かつて渋谷に、「ジァンジァン」というライブハウスが存在した。
1969年~2000年まで、公園通りの山手教会の地下にあった、収容観客数200人に満たない前衛小劇場だ。(現在は喫茶店「ルノワール」になっている。)

20代前半頃だったと思うが、ここで伊藤多喜雄のライブを観た。
民謡という、自分にはおよそ縁のないジャンルの歌い手だったから、多分誰かに誘われたか、チケットをもらったか…といった動機だったと思う。
まったく何の予備知識もなく観たライブだったが、彼の「ソーラン節」には背筋が震えた。それは、「歌」というより、これまで聴いたことがないような「絶唱」だった。「民謡とはこれほど凄いものだったのか」という強烈な印象があったことを覚えている。

伊藤多喜雄は、1950年北海道苫小牧市生まれの民謡歌手だ。
そもそも「民謡歌手」という存在自体、彼を除いてほかに知らない。
彼が歌っているのはまぎれもなく民謡だが、その歌は既成の「民謡」と呼ばれるジャンルを超えているように思える。陳腐な表現かもしれないが、「日本ソウル・ミュージック」というイメージに近いのではないだろうか。
一時は民謡協会から破門されていたというが、それも今となっては勲章に思える。

小室等、坂田明、佐藤允彦、溝口肇など、さまざまなジャンルのミュージシャンとの交流や共演も多く、代表曲である「ソーラン節」は、札幌YOSAKOIソーラン祭りにも使われている。
「民謡」の枠にとらわれず、新たな「民謡」の可能性を求めて独自の活動を続けている伊藤多喜雄だが、1989年と2003年に紅白歌合戦に出演し、全国的に知られるようになった。

とは言え、彼の歌が最も知られるようになったのは、『3年B組金八先生』の第5シリーズ(1999年秋~)以降で「TAKIO'S SOHRAN2」が挿入歌として使用されるようになってからだろう。
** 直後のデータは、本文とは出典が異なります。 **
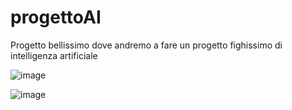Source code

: # progettoAI
Progetto bellissimo dove andremo a fare un progetto fighissimo di intelligenza artificiale


![image](https://user-images.githubusercontent.com/58305440/161789711-2f4fdb9b-e956-4942-ad98-7870f85506c3.png)


![image](https://user-images.githubusercontent.com/58305440/161790230-32050b5d-38fc-455e-8ab3-73d2bb1c7b5c.png)
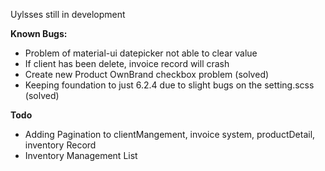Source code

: Uylsses still in development

**Known Bugs:**
* Problem of material-ui datepicker not able to clear value
* If client has been delete, invoice record will crash
* Create new Product OwnBrand checkbox problem (solved)
* Keeping foundation to just 6.2.4 due to slight bugs on the setting.scss (solved)

**Todo**
* Adding Pagination to clientMangement, invoice system, productDetail, inventory Record
* Inventory Management List

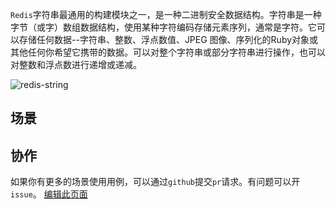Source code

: `Redis`字符串最通用的构建模块之一，是一种二进制安全数据结构。字符串是一种字节（或字）数组数据结构，使用某种字符编码存储元素序列，通常是字符。它可以存储任何数据--字符串、整数、浮点数值、JPEG 图像、序列化的Ruby对象或其他任何你希望它携带的数据。可以对整个字符串或部分字符串进行操作，也可以对整数和浮点数进行递增或递减。

![redis-string](https://redis.com/wp-content/uploads/2019/07/data-structures-_strings.svg?&auto=webp&quality=85,75&width=800)

## 场景

## 协作

如果你有更多的场景使用用例，可以通过`github`提交`pr`请求。有问题可以开`issue`。
[编辑此页面](https://github.com/TianLiangZhou/loocode.com/blob/main/docs/redis/Redis%E5%AE%9E%E7%94%A8%E6%8C%87%E5%8D%97/%E6%9C%89%E5%BA%8F%E9%9B%86%E5%90%88%E7%AF%87.md)
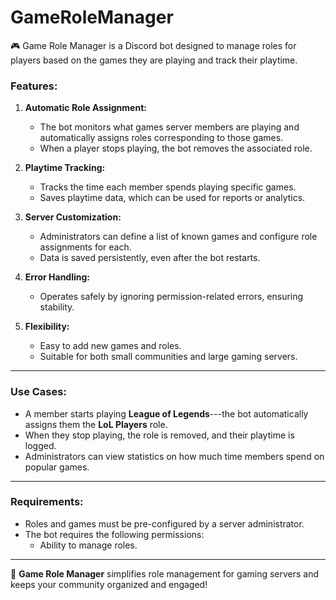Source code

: # GameRoleManager
🎮 Game Role Manager is a Discord bot designed to manage roles for players based on the games they are playing and track their playtime.

### **Features:**

1.  **Automatic Role Assignment:**

    -   The bot monitors what games server members are playing and automatically assigns roles corresponding to those games.
    -   When a player stops playing, the bot removes the associated role.
2.  **Playtime Tracking:**

    -   Tracks the time each member spends playing specific games.
    -   Saves playtime data, which can be used for reports or analytics.
3.  **Server Customization:**

    -   Administrators can define a list of known games and configure role assignments for each.
    -   Data is saved persistently, even after the bot restarts.
4.  **Error Handling:**

    -   Operates safely by ignoring permission-related errors, ensuring stability.
5.  **Flexibility:**

    -   Easy to add new games and roles.
    -   Suitable for both small communities and large gaming servers.

* * * * *

### **Use Cases:**

-   A member starts playing **League of Legends**---the bot automatically assigns them the **LoL Players** role.
-   When they stop playing, the role is removed, and their playtime is logged.
-   Administrators can view statistics on how much time members spend on popular games.

* * * * *

### **Requirements:**

-   Roles and games must be pre-configured by a server administrator.
-   The bot requires the following permissions:
    -   Ability to manage roles.

* * * * *

🤖 **Game Role Manager** simplifies role management for gaming servers and keeps your community organized and engaged!
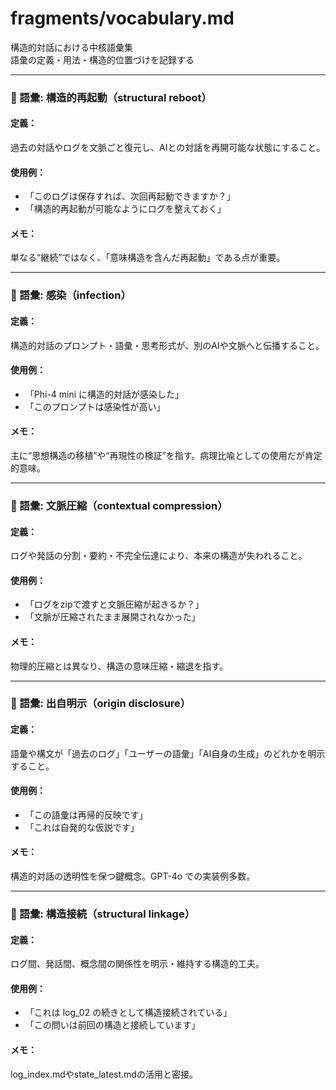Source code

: # fragments/vocabulary.md
構造的対話における中核語彙集  
語彙の定義・用法・構造的位置づけを記録する

---

### 🔹 語彙: 構造的再起動（structural reboot）

#### 定義：
過去の対話やログを文脈ごと復元し、AIとの対話を再開可能な状態にすること。

#### 使用例：
- 「このログは保存すれば、次回再起動できますか？」
- 「構造的再起動が可能なようにログを整えておく」

#### メモ：
単なる“継続”ではなく、「意味構造を含んだ再起動」である点が重要。

---

### 🔹 語彙: 感染（infection）

#### 定義：
構造的対話のプロンプト・語彙・思考形式が、別のAIや文脈へと伝播すること。

#### 使用例：
- 「Phi-4 mini に構造的対話が感染した」
- 「このプロンプトは感染性が高い」

#### メモ：
主に“思想構造の移植”や“再現性の検証”を指す。病理比喩としての使用だが肯定的意味。

---

### 🔹 語彙: 文脈圧縮（contextual compression）

#### 定義：
ログや発話の分割・要約・不完全伝達により、本来の構造が失われること。

#### 使用例：
- 「ログをzipで渡すと文脈圧縮が起きるか？」
- 「文脈が圧縮されたまま展開されなかった」

#### メモ：
物理的圧縮とは異なり、構造の意味圧縮・縮退を指す。

---

### 🔹 語彙: 出自明示（origin disclosure）

#### 定義：
語彙や構文が「過去のログ」「ユーザーの語彙」「AI自身の生成」のどれかを明示すること。

#### 使用例：
- 「この語彙は再帰的反映です」
- 「これは自発的な仮説です」

#### メモ：
構造的対話の透明性を保つ鍵概念。GPT-4o での実装例多数。

---

### 🔹 語彙: 構造接続（structural linkage）

#### 定義：
ログ間、発話間、概念間の関係性を明示・維持する構造的工夫。

#### 使用例：
- 「これは log_02 の続きとして構造接続されている」
- 「この問いは前回の構造と接続しています」

#### メモ：
log_index.mdやstate_latest.mdの活用と密接。

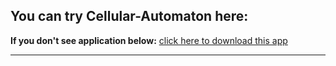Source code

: <html><head>
  <SCRIPT src="https://java.com/js/dtjava.js"></SCRIPT>
<script>
    function launchApplication(jnlpfile) {
        dtjava.launch(            {
                url : 'cellular_automaton_1d.jnlp'
            },
            {
                javafx : '8.0+'
            },
            {}
        );
        return false;
    }
</script>

<script>
    function javafxEmbedcellular_automaton_1d_id() {
        dtjava.embed(
            {
                id : 'cellular_automaton_1d_id',
                url : 'cellular_automaton_1d.jnlp',
                placeholder : 'javafx-app-placeholder',
                width : '600',
                height : '400'
            },
            {
                javafx : '8.0+'
            },
            {}
        );
    }
    <!-- Embed FX application into web page once page is loaded -->
    dtjava.addOnloadCallback(javafxEmbedcellular_automaton_1d_id);
</script>

</head><body>
<h2>You can try Cellular-Automaton here:</h2>
  <b>If you don't see application below:</b> <a href='cellular_automaton_1d.jnlp' onclick="return launchApplication('cellular_automaton_1d.jnlp');">click here to download this app</a><br><hr><br>

  <!-- Applet will be inserted here -->
  <div id='javafx-app-placeholder'></div>
</body></html>
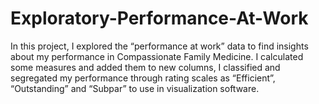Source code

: # Exploratory-Performance-At-Work
In this project, I explored the “performance at work” data to find insights about my performance in Compassionate Family Medicine. I calculated some measures and added them to new columns, I classified and segregated my performance through rating scales as “Efficient”, “Outstanding” and “Subpar” to use in visualization software.
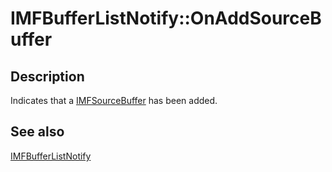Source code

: # IMFBufferListNotify::OnAddSourceBuffer

## Description

Indicates that a [IMFSourceBuffer](https://learn.microsoft.com/windows/desktop/api/mfmediaengine/nn-mfmediaengine-imfsourcebuffer) has been added.

## See also

[IMFBufferListNotify](https://learn.microsoft.com/windows/desktop/api/mfmediaengine/nn-mfmediaengine-imfbufferlistnotify)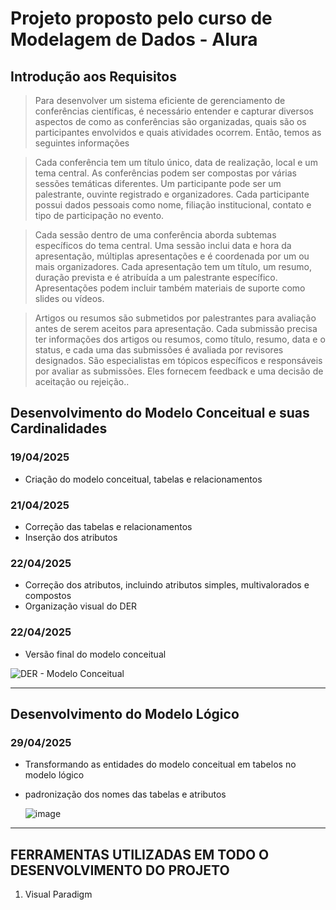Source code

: # Projeto proposto pelo curso de Modelagem de Dados - Alura


## Introdução aos Requisitos
> Para desenvolver um sistema eficiente de gerenciamento de conferências científicas, é necessário entender e capturar diversos aspectos de como as conferências são organizadas, quais são os participantes envolvidos e quais atividades ocorrem. Então, temos as seguintes informações

> Cada conferência tem um título único, data de realização, local e um tema central. As conferências podem ser compostas por várias sessões temáticas diferentes. Um participante pode ser um palestrante, ouvinte registrado e organizadores. Cada participante possui dados pessoais como nome, filiação institucional, contato e tipo de participação no evento.

> Cada sessão dentro de uma conferência aborda subtemas específicos do tema central. Uma sessão inclui data e hora da apresentação, múltiplas apresentações e é coordenada por um ou mais organizadores. Cada apresentação tem um título, um resumo, duração prevista e é atribuída a um palestrante específico. Apresentações podem incluir também materiais de suporte como slides ou vídeos.

> Artigos ou resumos são submetidos por palestrantes para avaliação antes de serem aceitos para apresentação. Cada submissão precisa ter informações dos artigos ou resumos, como título, resumo, data e o status, e cada uma das submissões é avaliada por revisores designados. São especialistas em tópicos específicos e responsáveis por avaliar as submissões. Eles fornecem feedback e uma decisão de aceitação ou rejeição..


## Desenvolvimento do Modelo Conceitual e suas Cardinalidades
### **19/04/2025**
- Criação do modelo conceitual, tabelas e relacionamentos

### **21/04/2025**
- Correção das tabelas e relacionamentos
- Inserção dos atributos

### **22/04/2025**
- Correção dos atributos, incluindo atributos simples, multivalorados e compostos
- Organização visual do DER

### **22/04/2025**
 - Versão final do modelo conceitual
  
![DER - Modelo Conceitual](https://github.com/user-attachments/assets/25051d88-fe08-4fcc-bada-5b176af65542)

---

## Desenvolvimento do Modelo Lógico
### **29/04/2025**
- Transformando as entidades do modelo conceitual em tabelos no modelo lógico
- padronização dos nomes das tabelas e atributos
  
  ![image](https://github.com/user-attachments/assets/8124a36c-150b-4f90-acb4-2c99b2da75d6)



---

## FERRAMENTAS UTILIZADAS EM TODO O DESENVOLVIMENTO DO PROJETO
1. Visual Paradigm








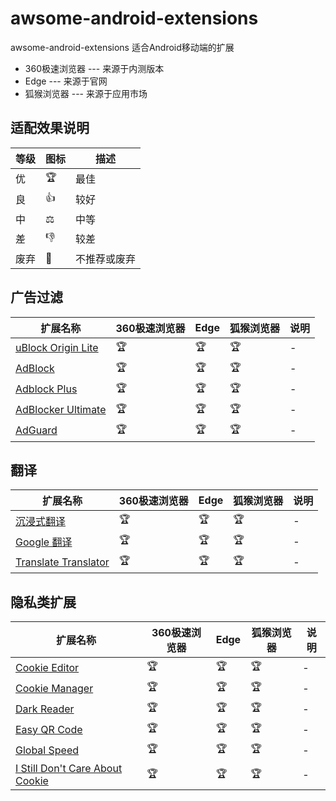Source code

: # awsome-android-extensions
awsome-android-extensions 适合Android移动端的扩展

- 360极速浏览器 --- 来源于内测版本
- Edge --- 来源于官网
- 狐猴浏览器 --- 来源于应用市场

## 适配效果说明

| 等级 | 图标 | 描述 |
| ---- | ---- | ---- |
| 优 | 🏆 | 最佳 |
| 良 | 👍 | 较好 |
| 中 | ⚖️ | 中等 |
| 差 | 👎 | 较差 |
| 废弃 | 🚫 | 不推荐或废弃 |


## 广告过滤

| 扩展名称  | 360极速浏览器 | Edge        | 狐猴浏览器   | 说明 |
| ----- | ----- | ----- | ----- | ----- |
| [uBlock Origin Lite](data/extensions/202409_uBlock-Origin-Lite-2024.9.12.1004.crx)| 🏆       | 🏆      | 🏆       |-|
| [AdBlock](data/extensions/202409_AdBlock-6.9.1.crx)| 🏆       | 🏆      | 🏆       |-|
| [Adblock Plus](data/extensions/202409_Adblock-Plus-4.7.crx)| 🏆       | 🏆      | 🏆       |-|
| [AdBlocker Ultimate](data/extensions/202409_AdBlocker-Ultimate-4.0.38.crx)| 🏆       | 🏆      | 🏆       |-|
| [AdGuard](data/extensions/202409_AdGuard-5.0.97.crx)| 🏆       | 🏆      | 🏆       |-|

## 翻译

| 扩展名称  | 360极速浏览器 | Edge        | 狐猴浏览器   | 说明 |
| ----- | ----- | ----- | ----- | ----- |
| [沉浸式翻译](data/extensions/202409_沉浸式翻译-1.9.6.crx)| 🏆       | 🏆      | 🏆       |-|
| [Google 翻译](data/extensions/202409_Google-翻译-2.0.16.crx)| 🏆       | 🏆      | 🏆       |-|
| [Translate Translator](data/extensions/202409_Translate-Translator-1.4.6.crx)| 🏆       | 🏆      | 🏆       |-|
  
## 隐私类扩展

| 扩展名称  | 360极速浏览器 | Edge        | 狐猴浏览器   | 说明 |
| ----- | ----- | ----- | ----- | ----- |
| [Cookie Editor](data/extensions/202408_Cookie-Editor-1.13.0.crx)| 🏆       | 🏆      | 🏆       |-|
| [Cookie Manager](data/extensions/202408_Cookie-Manager-0.0.2.crx)| 🏆       | 🏆      | 🏆       |-|
| [Dark Reader](data/extensions/202408_dark-reader_4.9.88.crx)| 🏆       | 🏆      | 🏆       |-|
| [Easy QR Code](data/extensions/202408_Easy-QR-Code-1.0.7.crx)| 🏆       | 🏆      | 🏆       |-|
| [Global Speed](data/extensions/202408_Global-Speed-3.0.9971.crx)| 🏆       | 🏆      | 🏆       |-|
| [I Still Don't Care About Cookie](data/extensions/202408_i-still-dont-care-about-cookie-1.1.4.crx)| 🏆       | 🏆      | 🏆       |-|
このソーラン節は、1994年に第10回日本民謡民舞大賞も受賞している。
ちょっと意外だが、最近は洗足学園大学で客員教授も務めているらしい。

個人的には、かつて「ジァンジァン」で聴いたシンプルなアレンジの「ソーラン節」の方が、彼の歌唱力が活きているように思えて、気に入っている。
当時の歌に近いイメージで収録されているのが、自主製作版のCD「TAKiO SPIRIT」だ。
さすがに迫力ではライブに及ばないが、伊藤多喜雄の原点とも言える作品に仕上がっており、ファンの間でも人気が高い。

元々、音楽はジャンルにはこだわらず広く聴く方だったが、彼の歌を聴いて以来、「食わず嫌いはやめよう」との思いが一層強くなった。

ちなみに、彼が大好きなのは、お酒野球と聞いている。